Students researched a variety of animal communities through fieldwork, experts, non-fiction texts and online resources and then applied their knowledge to our own class and school community to create school-wide norms. Our essential questions were: 1) How do animals act in their communities to help and protect each other? 2) How can we use those characteristics to build guidelines for how we should care for each other in our classroom? Students had three final products. First, individually, students wrote informative paragraphs connecting research on animal communities and how it could apply to our classroom culture. Next, in small groups, students established school norms based off of a researched animal behavior and data collection within our school, and then designed a banner to be hung throughout the halls. Finally, the 2nd grade classes collaborated to design and create a kinetic ‘school of fish’ art installation comprised of scientifically-inspired ceramic fish that represented the school community. A student-designed kinetic prototype became the basis for final large-scale kinetic mechanism, produced by Mike Amarillas’ HTHNC Engineering students.
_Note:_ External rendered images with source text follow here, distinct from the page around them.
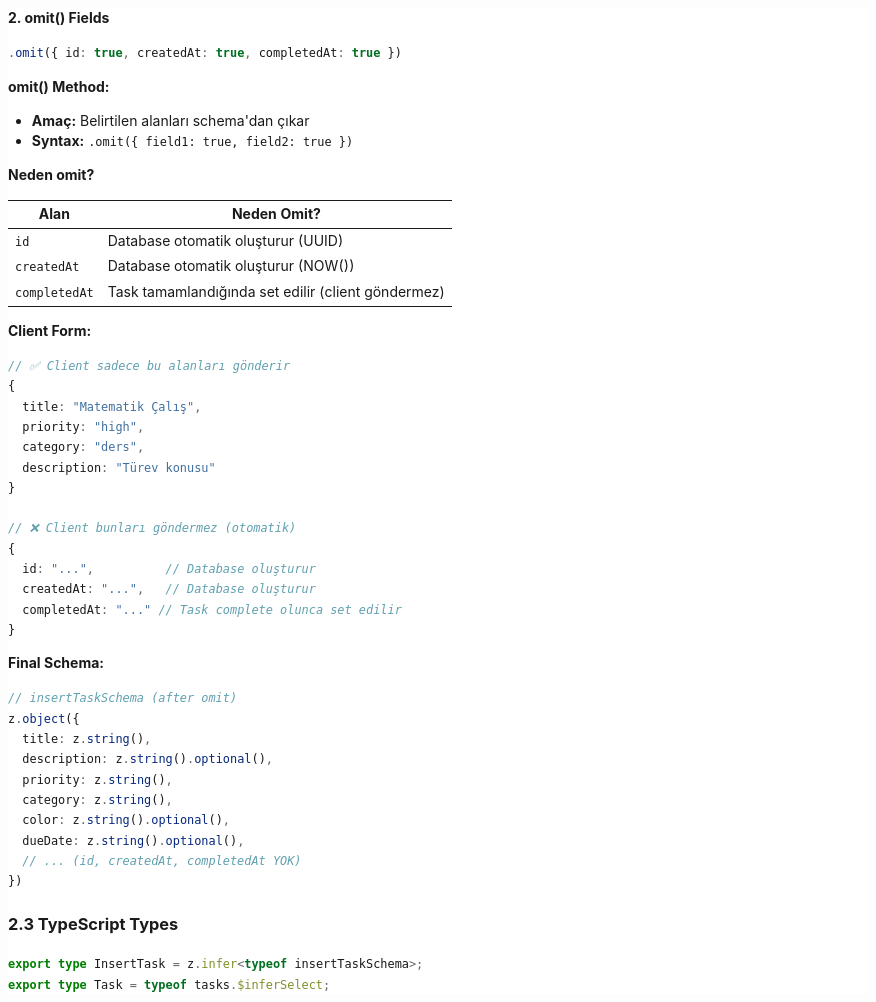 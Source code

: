**2. omit() Fields**
```typescript
.omit({ id: true, createdAt: true, completedAt: true })
```

**omit() Method:**
- **Amaç:** Belirtilen alanları schema'dan çıkar
- **Syntax:** `.omit({ field1: true, field2: true })`

**Neden omit?**

| Alan | Neden Omit? |
|------|-------------|
| `id` | Database otomatik oluşturur (UUID) |
| `createdAt` | Database otomatik oluşturur (NOW()) |
| `completedAt` | Task tamamlandığında set edilir (client göndermez) |

**Client Form:**
```typescript
// ✅ Client sadece bu alanları gönderir
{
  title: "Matematik Çalış",
  priority: "high",
  category: "ders",
  description: "Türev konusu"
}

// ❌ Client bunları göndermez (otomatik)
{
  id: "...",          // Database oluşturur
  createdAt: "...",   // Database oluşturur
  completedAt: "..." // Task complete olunca set edilir
}
```

**Final Schema:**
```typescript
// insertTaskSchema (after omit)
z.object({
  title: z.string(),
  description: z.string().optional(),
  priority: z.string(),
  category: z.string(),
  color: z.string().optional(),
  dueDate: z.string().optional(),
  // ... (id, createdAt, completedAt YOK)
})
```

### 2.3 TypeScript Types

```typescript
export type InsertTask = z.infer<typeof insertTaskSchema>;
export type Task = typeof tasks.$inferSelect;
```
This project was exciting because it brought all three 2nd grade classes together. Students built quality relationships across the grade level as they worked together. As teachers, we designed this project as a way to collaborate across the grade level and incorporate engineering, art, and science in meaningful ways. As challenging as it was to collaborate with six separate teachers, we think the final project was well worth the effort.
I like the project because I like to see how animals work together. Also I like to see how animals move, swim and hunt together. My favorite part of the project was when we did our field work. I learned that animals stick together and help each other.